* _Exercise details_: When a line in the records contains the string "Features", copy that line.

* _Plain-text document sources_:
┄┄┄┄┄┄

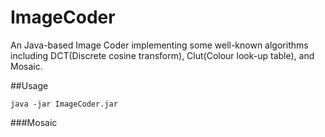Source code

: ImageCoder
==============

An Java-based Image Coder implementing some well-known algorithms including DCT(Discrete cosine transform), Clut(Colour look-up table), and Mosaic.

##Usage

```
java -jar ImageCoder.jar
```

###Mosaic

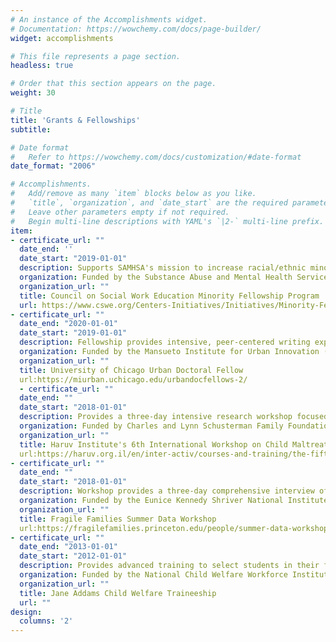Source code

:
 ```yaml
---
# An instance of the Accomplishments widget.
# Documentation: https://wowchemy.com/docs/page-builder/
widget: accomplishments

# This file represents a page section.
headless: true

# Order that this section appears on the page.
weight: 30

# Title
title: 'Grants & Fellowships'
subtitle:

# Date format
#   Refer to https://wowchemy.com/docs/customization/#date-format
date_format: "2006"

# Accomplishments.
#   Add/remove as many `item` blocks below as you like.
#   `title`, `organization`, and `date_start` are the required parameters.
#   Leave other parameters empty if not required.
#   Begin multi-line descriptions with YAML's `|2-` multi-line prefix.
item:
- certificate_url: ""
  date_end: ''
  date_start: "2019-01-01"
  description: Supports SAMHSA's mission to increase racial/ethnic minority individuals who are trained to work with underrepresented and underserved persons with or at risk for mental health and/or substance abuse disorders.
  organization: Funded by the Substance Abuse and Mental Health Services Administration ($75,000)
  organization_url: ""
  title: Council on Social Work Education Minority Fellowship Program
  url: https://www.cswe.org/Centers-Initiatives/Initiatives/Minority-Fellowship-Program/MFP-Doctoral-Students/Meet-the-Fellows
- certificate_url: ""
  date_end: "2020-01-01"
  date_start: "2019-01-01"
  description: Fellowship provides intensive, peer-centered writing experience and conference travel for doctoral students whose research focuses on urban issues.
  organization: Funded by the Mansueto Institute for Urban Innovation ($1,000 for conference travel)
  organization_url: ""
  title: University of Chicago Urban Doctoral Fellow
  url:https://miurban.uchicago.edu/urbandocfellows-2/
  - certificate_url: ""
  date_end: ""
  date_start: "2018-01-01"
  description: Provides a three-day intensive research workshop focused on addressing child maltreatment  through research, community collaboration, and policy action. Workshop held at the Hebrew University at Mt. Scopus, Jerusalem, Israel, December 11-13.
  organization: Funded by Charles and Lynn Schusterman Family Foundation (Travel grant and accommodation)
  organization_url: ""
  title: Haruv Institute's 6th International Workshop on Child Maltreatment
  url:https://haruv.org.il/en/inter-activ/courses-and-training/the-fifth-international-workshop-for-doctoral-students-the-haruv-institute/
- certificate_url: ""
  date_end: ""
  date_start: "2018-01-01"
  description: Workshop provides a three-day comprehensive interview of data from the Fragile Families and Child Wellbeing Study. Workshop held at Columbia University, New York, NY, July 11-13.
  organization: Funded by the Eunice Kennedy Shriver National Institute of Child Health & Human Development (Travel grant and accommodation)
  organization_url: ""
  title: Fragile Families Summer Data Workshop
  url:https://fragilefamilies.princeton.edu/people/summer-data-workshop/2018-workshop
- certificate_url: ""
  date_end: "2013-01-01"
  date_start: "2012-01-01"
  description: Provides advanced training to select students in their final year of the Master of Social Work program, who are committed to a career in child welfare. Collaboration between the University of Illinois at Chicago and the Illinois Department of Children and Family Services (P.I. [Alan J. Dettlaff](https://www.uh.edu/socialwork/about/faculty-directory/a-dettlaff/))
  organization: Funded by the National Child Welfare Workforce Institute ($9,000 and Illinois DCFS Training) 
  organization_url: ""
  title: Jane Addams Child Welfare Traineeship
  url: ""
design:
  columns: '2' 
---
```

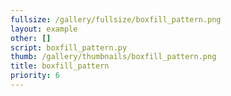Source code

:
```yaml
---
fullsize: /gallery/fullsize/boxfill_pattern.png
layout: example
other: []
script: boxfill_pattern.py
thumb: /gallery/thumbnails/boxfill_pattern.png
title: boxfill_pattern
priority: 6
---
```

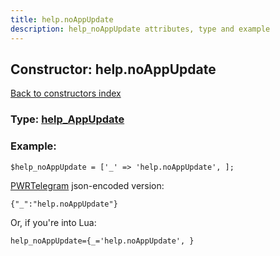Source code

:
 ```yaml
---
title: help.noAppUpdate
description: help_noAppUpdate attributes, type and example
---
```

## Constructor: help.noAppUpdate  
[Back to constructors index](index.md)






### Type: [help\_AppUpdate](../types/help_AppUpdate.md)


### Example:

```
$help_noAppUpdate = ['_' => 'help.noAppUpdate', ];
```  

[PWRTelegram](https://pwrtelegram.xyz) json-encoded version:

```
{"_":"help.noAppUpdate"}
```


Or, if you're into Lua:  


```
help_noAppUpdate={_='help.noAppUpdate', }

```


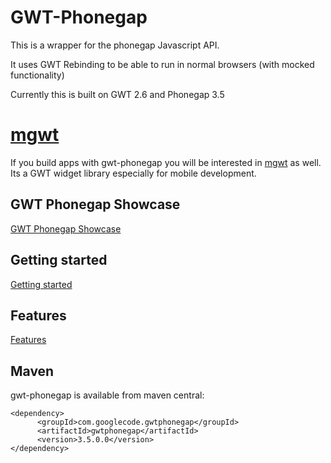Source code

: # GWT-Phonegap #

This is a wrapper for the phonegap Javascript API.

It uses GWT Rebinding to be able to run in normal browsers (with mocked functionality)

Currently this is built on GWT 2.6 and Phonegap 3.5


# [mgwt](http://www.m-gwt.com) #
If you build apps with gwt-phonegap you will be interested in [mgwt](http://www.m-gwt.com) as well. Its a GWT widget library especially for mobile development.

## GWT Phonegap Showcase ##

[GWT Phonegap Showcase](http://code.google.com/p/gwt-phonegap/wiki/ShowCase)

## Getting started ##
[Getting started](http://code.google.com/p/gwt-phonegap/wiki/GettingStarted)

## Features ##
[Features](http://code.google.com/p/gwt-phonegap/wiki/Features)


## Maven ##
gwt-phonegap is available from maven central:
```
<dependency>
      <groupId>com.googlecode.gwtphonegap</groupId>
      <artifactId>gwtphonegap</artifactId>
      <version>3.5.0.0</version>
</dependency>
```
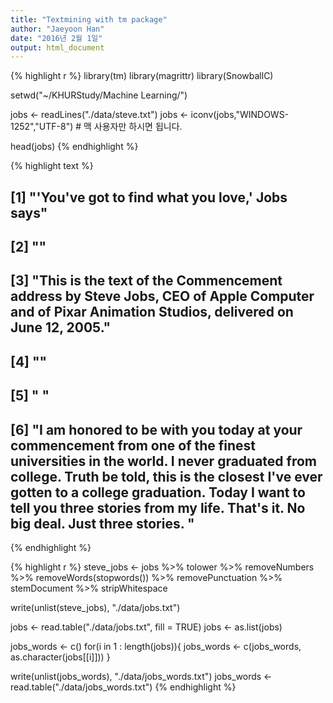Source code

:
 ```yaml
---
title: "Textmining with tm package"
author: "Jaeyoon Han"
date: "2016년 2월 1일"
output: html_document
---
```



{% highlight r %}
library(tm)
library(magrittr)
library(SnowballC)

setwd("~/KHURStudy/Machine Learning/")

jobs <- readLines("./data/steve.txt")
jobs <- iconv(jobs,"WINDOWS-1252","UTF-8") # 맥 사용자만 하시면 됩니다.

head(jobs)
{% endhighlight %}



{% highlight text %}
## [1] "'You've got to find what you love,' Jobs says"                                                                                                                                                                                                                                                                          
## [2] ""                                                                                                                                                                                                                                                                                                                       
## [3] "This is the text of the Commencement address by Steve Jobs, CEO of Apple Computer and of Pixar Animation Studios, delivered on June 12, 2005."                                                                                                                                                                          
## [4] ""                                                                                                                                                                                                                                                                                                                       
## [5] " "                                                                                                                                                                                                                                                                                                                      
## [6] "I am honored to be with you today at your commencement from one of the finest universities in the world. I never graduated from college. Truth be told, this is the closest I've ever gotten to a college graduation. Today I want to tell you three stories from my life. That's it. No big deal. Just three stories. "
{% endhighlight %}



{% highlight r %}
steve_jobs <- jobs %>%
        tolower %>%
        removeNumbers %>%
        removeWords(stopwords()) %>%
        removePunctuation %>%
        stemDocument %>%
        stripWhitespace

write(unlist(steve_jobs), "./data/jobs.txt")

jobs <- read.table("./data/jobs.txt", fill = TRUE)
jobs <- as.list(jobs)

jobs_words <- c()
for(i in 1 : length(jobs)){
        jobs_words <- c(jobs_words, as.character(jobs[[i]]))
}

write(unlist(jobs_words), "./data/jobs_words.txt")
jobs_words <- read.table("./data/jobs_words.txt")
{% endhighlight %}

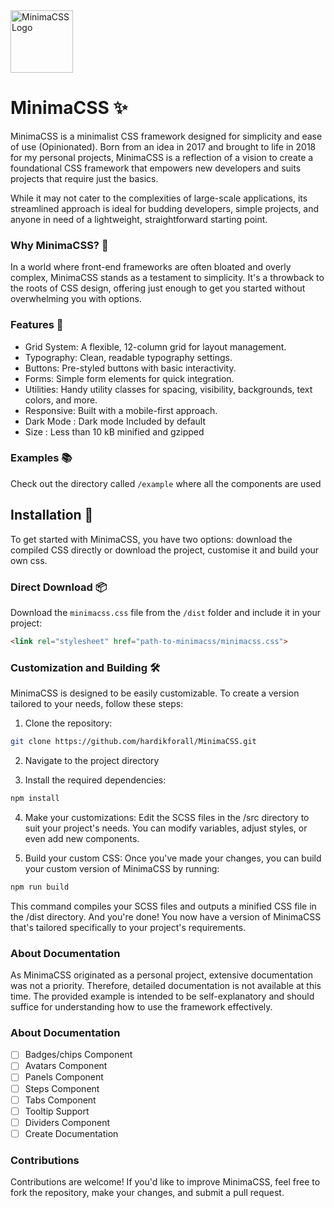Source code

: <img src="https://i.ibb.co/zhzg9v3/M.png" alt="MinimaCSS Logo" style="height: 100px; width:100px;"/>

# MinimaCSS ✨

MinimaCSS is a minimalist CSS framework designed for simplicity and ease of use (Opinionated). Born from an idea in 2017 and brought to life in 2018 for my personal projects, MinimaCSS is a reflection of a vision to create a foundational CSS framework that empowers new developers and suits projects that require just the basics.

While it may not cater to the complexities of large-scale applications, its streamlined approach is ideal for budding developers, simple projects, and anyone in need of a lightweight, straightforward starting point.

### Why MinimaCSS? 🤔

In a world where front-end frameworks are often bloated and overly complex, MinimaCSS stands as a testament to simplicity. It's a throwback to the roots of CSS design, offering just enough to get you started without overwhelming you with options.

### Features 🚀

- Grid System: A flexible, 12-column grid for layout management.
- Typography: Clean, readable typography settings.
- Buttons: Pre-styled buttons with basic interactivity.
- Forms: Simple form elements for quick integration.
- Utilities: Handy utility classes for spacing, visibility, backgrounds, text colors, and more.
- Responsive: Built with a mobile-first approach.
- Dark Mode : Dark mode Included by default
- Size : Less than 10 kB minified and gzipped

### Examples 📚

Check out the directory called `/example` where all the components are used

## Installation 💾

To get started with MinimaCSS, you have two options: download the compiled CSS directly or download the project, customise it and build your own css.

### Direct Download 📦

Download the `minimacss.css` file from the `/dist` folder and include it in your project:

```html
<link rel="stylesheet" href="path-to-minimacss/minimacss.css">

```

### Customization and Building 🛠️

MinimaCSS is designed to be easily customizable. To create a version tailored to your needs, follow these steps:

1. Clone the repository:

```bash
git clone https://github.com/hardikforall/MinimaCSS.git
```

2. Navigate to the project directory

3. Install the required dependencies:
```bash
npm install
```
4. Make your customizations: Edit the SCSS files in the /src directory to suit your project's needs. You can modify variables, adjust styles, or even add new components.

5. Build your custom CSS: Once you've made your changes, you can build your custom version of MinimaCSS by running:

```bash
npm run build
```
This command compiles your SCSS files and outputs a minified CSS file in the /dist directory.
And you're done! You now have a version of MinimaCSS that's tailored specifically to your project's requirements.

### About Documentation

As MinimaCSS originated as a personal project, extensive documentation was not a priority. Therefore, detailed documentation is not available at this time. The provided example is intended to be self-explanatory and should suffice for understanding how to use the framework effectively.

### About Documentation

- [ ]  Badges/chips Component
- [ ]  Avatars Component
- [ ]  Panels Component
- [ ]  Steps Component
- [ ]  Tabs Component
- [ ]  Tooltip Support
- [ ]  Dividers Component
- [ ]  Create Documentation

### Contributions

Contributions are welcome! If you'd like to improve MinimaCSS, feel free to fork the repository, make your changes, and submit a pull request.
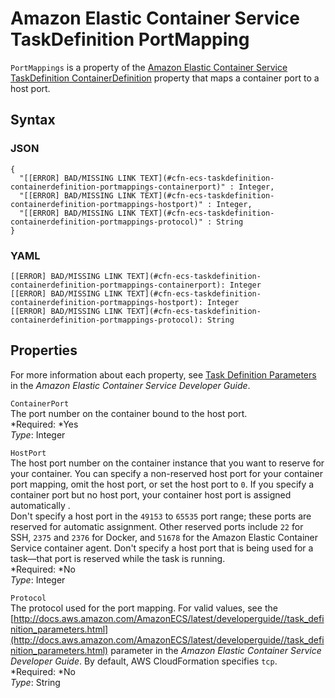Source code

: # Amazon Elastic Container Service TaskDefinition PortMapping<a name="aws-properties-ecs-taskdefinition-containerdefinitions-portmappings"></a>

`PortMappings` is a property of the [Amazon Elastic Container Service TaskDefinition ContainerDefinition](aws-properties-ecs-taskdefinition-containerdefinitions.md) property that maps a container port to a host port\.

## Syntax<a name="w3ab2c21c14d711b5"></a>

### JSON<a name="aws-properties-ecs-taskdefinition-containerdefinitions-portmappings-syntax.json"></a>

```
{
  "[[ERROR] BAD/MISSING LINK TEXT](#cfn-ecs-taskdefinition-containerdefinition-portmappings-containerport)" : Integer,
  "[[ERROR] BAD/MISSING LINK TEXT](#cfn-ecs-taskdefinition-containerdefinition-portmappings-hostport)" : Integer,
  "[[ERROR] BAD/MISSING LINK TEXT](#cfn-ecs-taskdefinition-containerdefinition-portmappings-protocol)" : String
}
```

### YAML<a name="aws-properties-ecs-taskdefinition-containerdefinitions-portmappings-syntax.yaml"></a>

```
[[ERROR] BAD/MISSING LINK TEXT](#cfn-ecs-taskdefinition-containerdefinition-portmappings-containerport): Integer
[[ERROR] BAD/MISSING LINK TEXT](#cfn-ecs-taskdefinition-containerdefinition-portmappings-hostport): Integer
[[ERROR] BAD/MISSING LINK TEXT](#cfn-ecs-taskdefinition-containerdefinition-portmappings-protocol): String
```

## Properties<a name="w3ab2c21c14d711b7"></a>

For more information about each property, see [Task Definition Parameters](http://docs.aws.amazon.com/AmazonECS/latest/developerguide//task_definition_parameters.html) in the *Amazon Elastic Container Service Developer Guide*\.

`ContainerPort`  
The port number on the container bound to the host port\.  
*Required: *Yes  
*Type*: Integer

`HostPort`  
The host port number on the container instance that you want to reserve for your container\. You can specify a non\-reserved host port for your container port mapping, omit the host port, or set the host port to `0`\. If you specify a container port but no host port, your container host port is assigned automatically \.  
Don't specify a host port in the `49153` to `65535` port range; these ports are reserved for automatic assignment\. Other reserved ports include `22` for SSH, `2375` and `2376` for Docker, and `51678` for the Amazon Elastic Container Service container agent\. Don't specify a host port that is being used for a task—that port is reserved while the task is running\.  
*Required: *No  
*Type*: Integer

`Protocol`  
The protocol used for the port mapping\. For valid values, see the [http://docs.aws.amazon.com/AmazonECS/latest/developerguide//task_definition_parameters.html](http://docs.aws.amazon.com/AmazonECS/latest/developerguide//task_definition_parameters.html) parameter in the *Amazon Elastic Container Service Developer Guide*\. By default, AWS CloudFormation specifies `tcp`\.  
*Required: *No  
*Type*: String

┄┄┄┄┄┄

* _Response box_:
## Features ##
[Features](http://code.google.com/p/gwt-phonegap/wiki/Features)
### Features 🚀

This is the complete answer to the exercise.